実際、30代にもなれば、半数以上の人が、「転職経験者」となります。
50代にもなれば、7割近くの人が「1度は転職をしたことがある人」です。

出所)リクナビNEXT「年代別の転職回数と採用実態

ただ、その「転職」が成功したかどうかと問われれば、必ずしもそうとは言えないでしょう。

事実、「お金」という面だけを切り取ると、全転職者のうち、転職で賃金が上昇したのは半数以下の4割で、残りは「変わらず」かむしろ「減少した」となっています。

出所)厚生労働省「平成 27 年転職者実態調査の概況


もちろん、金銭面での待遇が上がったからと言って必ずしも「成功」と断定することはできないですし、逆に下がったからと言って、必ずしも失敗とは言えません。

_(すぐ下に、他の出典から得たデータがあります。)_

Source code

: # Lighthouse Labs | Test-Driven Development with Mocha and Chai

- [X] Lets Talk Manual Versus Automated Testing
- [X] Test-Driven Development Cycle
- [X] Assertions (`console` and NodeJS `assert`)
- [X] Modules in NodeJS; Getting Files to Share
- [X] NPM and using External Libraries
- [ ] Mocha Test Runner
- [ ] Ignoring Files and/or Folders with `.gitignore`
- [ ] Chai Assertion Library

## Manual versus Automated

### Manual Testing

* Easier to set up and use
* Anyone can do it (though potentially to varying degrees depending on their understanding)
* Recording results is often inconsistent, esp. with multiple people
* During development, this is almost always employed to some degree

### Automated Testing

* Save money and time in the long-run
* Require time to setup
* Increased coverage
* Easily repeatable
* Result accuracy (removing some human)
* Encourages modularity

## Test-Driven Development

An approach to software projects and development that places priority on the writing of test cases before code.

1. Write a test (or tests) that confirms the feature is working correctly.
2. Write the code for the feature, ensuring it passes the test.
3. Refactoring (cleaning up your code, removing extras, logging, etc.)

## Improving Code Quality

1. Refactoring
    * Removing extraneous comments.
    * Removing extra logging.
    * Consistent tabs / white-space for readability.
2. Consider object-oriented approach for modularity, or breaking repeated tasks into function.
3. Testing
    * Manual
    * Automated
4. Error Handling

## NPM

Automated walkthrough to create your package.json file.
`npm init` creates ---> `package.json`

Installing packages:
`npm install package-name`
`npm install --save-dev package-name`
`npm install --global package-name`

ただ、間違いなく言えるのは「転職に失敗する人はめずらしくない」ということでしょう。

ではなぜ「転職失敗」は後を絶たないのでしょうか。

その理由は簡単です。
「転職しただけ」では、本人の能力やスキルが変化しないからです。

当たり前ですが、転職は「決まるまでが勝負」ではなく「決まってからが勝負」です。
転職という、一種の「リセット」を利用して、さらに能力を向上させることができるかどうかが、転職後に問われます。

例えば、転職の動機は大きく3つあります。

  • 金銭面での不満
  • 人間関係での不満
  • 仕事内容での不満

それぞれ「転職後」に何が待っているか、見てみましょう。

金銭面での不満で転職をした人の「転職後」とは

例えば「金銭面での不満」で転職をしたとしましょう。

現職で400万円だった年収が、転職によって500万円に増えたとします。
本人は喜んで転職します。

ところが、転職先は当然「年収500万円に値する仕事」を求めます。

同じような仕事をしている会社なら当然、「より多く働け」となるでしょうし、
もっと賢く仕事をしている会社なら「もっと賢く働け」となります。

要は、大抵の場合、転職先で年収に応じた働き方にキャッチアップできなければ、
「期待はずれの新人」の烙印を押され、居づらくなってしまいます。

給与というのは、不動産の価格と同じで、「自分しか知らないお買い得な職場」というものは存在しません。
高い給与には、高い能力が求められます。

したがって「転職先が提示した年収に値する人材」に成長できなければ、同じように転職を繰り返すだけです。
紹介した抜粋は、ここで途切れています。